— Exercise —
For the data below, report only the number of lines containing the string "which".

— Record excerpts —
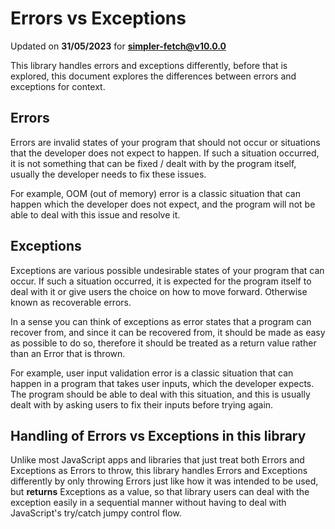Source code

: # Errors vs Exceptions
Updated on **31/05/2023** for **simpler-fetch@v10.0.0**

This library handles errors and exceptions differently, before that is explored, this document explores the differences between errors and exceptions for context.


## Errors
Errors are invalid states of your program that should not occur or situations that the developer does not expect to happen. If such a situation occurred, it is not something that can be fixed / dealt with by the program itself, usually the developer needs to fix these issues.

For example, OOM (out of memory) error is a classic situation that can happen which the developer does not expect, and the program will not be able to deal with this issue and resolve it.


## Exceptions
Exceptions are various possible undesirable states of your program that can occur. If such a situation occurred, it is expected for the program itself to deal with it or give users the choice on how to move forward. Otherwise known as recoverable errors.

In a sense you can think of exceptions as error states that a program can recover from, and since it can be recovered from, it should be made as easy as possible to do so, therefore it should be treated as a return value rather than an Error that is thrown.

For example, user input validation error is a classic situation that can happen in a program that takes user inputs, which the developer expects. The program should be able to deal with this situation, and this is usually dealt with by asking users to fix their inputs before trying again.


## Handling of Errors vs Exceptions in this library
Unlike most JavaScript apps and libraries that just treat both Errors and Exceptions as Errors to throw, this library handles Errors and Exceptions differently by only throwing Errors just like how it was intended to be used, but **returns** Exceptions as a value, so that library users can deal with the exception easily in a sequential manner without having to deal with JavaScript's try/catch jumpy control flow.
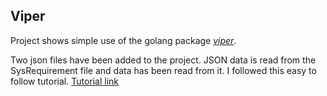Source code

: ## Viper

Project shows simple use of the golang package [*viper*](https://github.com/spf13/viper).

Two json files have been added to the project. JSON data is read from the SysRequirement file and data has been read from it. I followed this easy to follow tutorial.
[Tutorial link](https://pradippatil.com/post/viper/)
 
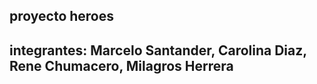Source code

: ## proyecto heroes
## integrantes: Marcelo Santander, Carolina Diaz, Rene Chumacero, Milagros Herrera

— Response for this exercise —
2